Task statement: From the line with "### Mask R-CNN" to the line with "box mAP | mask", retype every line exactly, including those two, and leave out the rest of the data below.

Record set:

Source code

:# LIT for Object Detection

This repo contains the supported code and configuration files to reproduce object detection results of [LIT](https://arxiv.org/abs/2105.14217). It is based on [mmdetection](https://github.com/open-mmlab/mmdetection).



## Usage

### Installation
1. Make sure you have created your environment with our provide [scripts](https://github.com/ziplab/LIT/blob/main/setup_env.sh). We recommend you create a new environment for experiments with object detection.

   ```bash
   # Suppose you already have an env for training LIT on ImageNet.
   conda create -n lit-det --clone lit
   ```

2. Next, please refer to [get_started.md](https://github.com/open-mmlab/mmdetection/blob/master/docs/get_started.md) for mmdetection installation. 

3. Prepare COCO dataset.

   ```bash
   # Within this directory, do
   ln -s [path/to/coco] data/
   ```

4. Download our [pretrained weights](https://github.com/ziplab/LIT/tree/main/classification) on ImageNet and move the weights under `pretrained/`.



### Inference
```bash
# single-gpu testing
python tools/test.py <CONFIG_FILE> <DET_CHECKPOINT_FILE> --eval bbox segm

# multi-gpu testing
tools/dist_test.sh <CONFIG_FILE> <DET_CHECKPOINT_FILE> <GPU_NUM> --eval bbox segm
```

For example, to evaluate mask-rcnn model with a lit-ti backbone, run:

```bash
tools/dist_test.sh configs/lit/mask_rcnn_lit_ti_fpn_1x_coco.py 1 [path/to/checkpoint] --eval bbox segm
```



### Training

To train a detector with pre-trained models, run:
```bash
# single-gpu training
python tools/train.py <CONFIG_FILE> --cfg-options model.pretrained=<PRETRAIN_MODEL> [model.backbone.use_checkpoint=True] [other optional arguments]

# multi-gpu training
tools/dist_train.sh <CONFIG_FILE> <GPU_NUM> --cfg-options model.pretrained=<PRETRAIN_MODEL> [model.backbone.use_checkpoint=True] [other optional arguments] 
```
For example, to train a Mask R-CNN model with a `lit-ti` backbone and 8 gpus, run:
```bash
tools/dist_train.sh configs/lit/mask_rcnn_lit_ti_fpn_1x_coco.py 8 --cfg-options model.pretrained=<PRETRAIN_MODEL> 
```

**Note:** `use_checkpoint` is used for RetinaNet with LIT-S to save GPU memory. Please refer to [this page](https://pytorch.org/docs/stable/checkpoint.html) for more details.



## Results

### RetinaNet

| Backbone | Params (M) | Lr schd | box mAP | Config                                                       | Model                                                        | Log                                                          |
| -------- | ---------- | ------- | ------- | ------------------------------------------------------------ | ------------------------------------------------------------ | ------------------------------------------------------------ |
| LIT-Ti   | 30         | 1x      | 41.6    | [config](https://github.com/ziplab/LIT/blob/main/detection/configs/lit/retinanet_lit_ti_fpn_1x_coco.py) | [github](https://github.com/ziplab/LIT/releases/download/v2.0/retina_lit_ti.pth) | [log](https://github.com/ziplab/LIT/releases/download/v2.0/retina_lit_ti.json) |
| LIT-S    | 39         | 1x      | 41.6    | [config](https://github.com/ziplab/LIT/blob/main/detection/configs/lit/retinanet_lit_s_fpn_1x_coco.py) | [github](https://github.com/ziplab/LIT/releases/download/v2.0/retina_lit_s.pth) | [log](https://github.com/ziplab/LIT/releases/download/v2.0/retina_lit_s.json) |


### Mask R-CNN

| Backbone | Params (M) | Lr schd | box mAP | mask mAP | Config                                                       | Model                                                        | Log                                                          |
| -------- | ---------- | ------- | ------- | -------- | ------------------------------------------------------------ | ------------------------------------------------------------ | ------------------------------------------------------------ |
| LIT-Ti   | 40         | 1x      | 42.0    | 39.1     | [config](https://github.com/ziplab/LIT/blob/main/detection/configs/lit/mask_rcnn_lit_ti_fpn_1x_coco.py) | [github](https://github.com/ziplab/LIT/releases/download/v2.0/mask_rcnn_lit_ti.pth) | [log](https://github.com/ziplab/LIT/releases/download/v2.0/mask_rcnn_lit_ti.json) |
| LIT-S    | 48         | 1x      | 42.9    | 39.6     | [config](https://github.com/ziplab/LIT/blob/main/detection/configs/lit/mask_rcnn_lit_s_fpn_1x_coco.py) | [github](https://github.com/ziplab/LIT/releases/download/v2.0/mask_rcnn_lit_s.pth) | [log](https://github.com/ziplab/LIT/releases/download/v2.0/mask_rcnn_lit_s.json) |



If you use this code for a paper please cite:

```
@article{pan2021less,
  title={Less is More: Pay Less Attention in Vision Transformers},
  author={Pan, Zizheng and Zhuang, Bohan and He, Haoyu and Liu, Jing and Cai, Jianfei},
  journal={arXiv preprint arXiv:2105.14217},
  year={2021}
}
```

Solution:
### Mask R-CNN

| Backbone | Params (M) | Lr schd | box mAP | mask mAP | Config                                                       | Model                                                        | Log                                                          |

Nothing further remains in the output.